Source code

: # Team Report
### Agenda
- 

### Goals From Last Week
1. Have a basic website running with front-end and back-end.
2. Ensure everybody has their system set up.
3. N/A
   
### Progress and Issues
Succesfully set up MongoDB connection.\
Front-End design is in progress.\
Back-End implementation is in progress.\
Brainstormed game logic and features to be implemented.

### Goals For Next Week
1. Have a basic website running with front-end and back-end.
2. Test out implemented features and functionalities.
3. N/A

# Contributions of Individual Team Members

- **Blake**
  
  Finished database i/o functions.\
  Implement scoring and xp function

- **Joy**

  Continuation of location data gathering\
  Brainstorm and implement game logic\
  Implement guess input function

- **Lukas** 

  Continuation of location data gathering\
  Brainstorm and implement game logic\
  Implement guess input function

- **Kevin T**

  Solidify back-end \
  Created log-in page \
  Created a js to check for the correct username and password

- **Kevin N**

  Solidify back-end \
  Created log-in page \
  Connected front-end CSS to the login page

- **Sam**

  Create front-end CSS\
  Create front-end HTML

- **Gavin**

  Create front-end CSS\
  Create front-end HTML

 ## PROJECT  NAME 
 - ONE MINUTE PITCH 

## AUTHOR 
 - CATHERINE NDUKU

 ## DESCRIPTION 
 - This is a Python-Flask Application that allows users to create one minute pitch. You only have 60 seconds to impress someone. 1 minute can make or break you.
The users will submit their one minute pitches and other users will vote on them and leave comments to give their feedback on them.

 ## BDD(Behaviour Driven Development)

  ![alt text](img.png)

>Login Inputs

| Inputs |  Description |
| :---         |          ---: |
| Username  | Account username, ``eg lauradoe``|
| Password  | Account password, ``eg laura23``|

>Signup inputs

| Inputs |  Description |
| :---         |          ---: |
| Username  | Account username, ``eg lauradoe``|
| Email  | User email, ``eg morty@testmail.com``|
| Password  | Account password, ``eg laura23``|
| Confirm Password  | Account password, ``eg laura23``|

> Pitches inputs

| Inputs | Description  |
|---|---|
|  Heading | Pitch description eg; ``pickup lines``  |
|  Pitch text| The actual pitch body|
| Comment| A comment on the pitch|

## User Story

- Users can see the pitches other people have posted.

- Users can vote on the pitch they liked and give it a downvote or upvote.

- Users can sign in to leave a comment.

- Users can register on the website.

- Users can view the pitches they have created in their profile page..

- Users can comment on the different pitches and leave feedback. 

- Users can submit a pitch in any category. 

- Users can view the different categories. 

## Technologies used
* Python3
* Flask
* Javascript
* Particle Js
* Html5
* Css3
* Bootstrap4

→ TASK ITEM: All of the data must be set down again exactly.

→ RESULT BELOW:
Source code

: # Team Report
### Agenda
- 

### Goals From Last Week
1. Have a basic website running with front-end and back-end.
2. Ensure everybody has their system set up.
3. N/A
   
### Progress and Issues
Succesfully set up MongoDB connection.\
Front-End design is in progress.\
Back-End implementation is in progress.\
Brainstormed game logic and features to be implemented.

### Goals For Next Week
1. Have a basic website running with front-end and back-end.
2. Test out implemented features and functionalities.
3. N/A

# Contributions of Individual Team Members

- **Blake**
  
  Finished database i/o functions.\
  Implement scoring and xp function

- **Joy**

  Continuation of location data gathering\
  Brainstorm and implement game logic\
  Implement guess input function

- **Lukas** 

  Continuation of location data gathering\
  Brainstorm and implement game logic\
  Implement guess input function

- **Kevin T**

  Solidify back-end \
  Created log-in page \
  Created a js to check for the correct username and password

- **Kevin N**

  Solidify back-end \
  Created log-in page \
  Connected front-end CSS to the login page

- **Sam**

  Create front-end CSS\
  Create front-end HTML

- **Gavin**

  Create front-end CSS\
  Create front-end HTML

 ## PROJECT  NAME 
 - ONE MINUTE PITCH 

## AUTHOR 
 - CATHERINE NDUKU

 ## DESCRIPTION 
 - This is a Python-Flask Application that allows users to create one minute pitch. You only have 60 seconds to impress someone. 1 minute can make or break you.
The users will submit their one minute pitches and other users will vote on them and leave comments to give their feedback on them.

 ## BDD(Behaviour Driven Development)

  ![alt text](img.png)

>Login Inputs

| Inputs |  Description |
| :---         |          ---: |
| Username  | Account username, ``eg lauradoe``|
| Password  | Account password, ``eg laura23``|

>Signup inputs

| Inputs |  Description |
| :---         |          ---: |
| Username  | Account username, ``eg lauradoe``|
| Email  | User email, ``eg morty@testmail.com``|
| Password  | Account password, ``eg laura23``|
| Confirm Password  | Account password, ``eg laura23``|

> Pitches inputs

| Inputs | Description  |
|---|---|
|  Heading | Pitch description eg; ``pickup lines``  |
|  Pitch text| The actual pitch body|
| Comment| A comment on the pitch|

## User Story

- Users can see the pitches other people have posted.

- Users can vote on the pitch they liked and give it a downvote or upvote.

- Users can sign in to leave a comment.

- Users can register on the website.

- Users can view the pitches they have created in their profile page..

- Users can comment on the different pitches and leave feedback. 

- Users can submit a pitch in any category. 

- Users can view the different categories. 

## Technologies used
* Python3
* Flask
* Javascript
* Particle Js
* Html5
* Css3
* Bootstrap4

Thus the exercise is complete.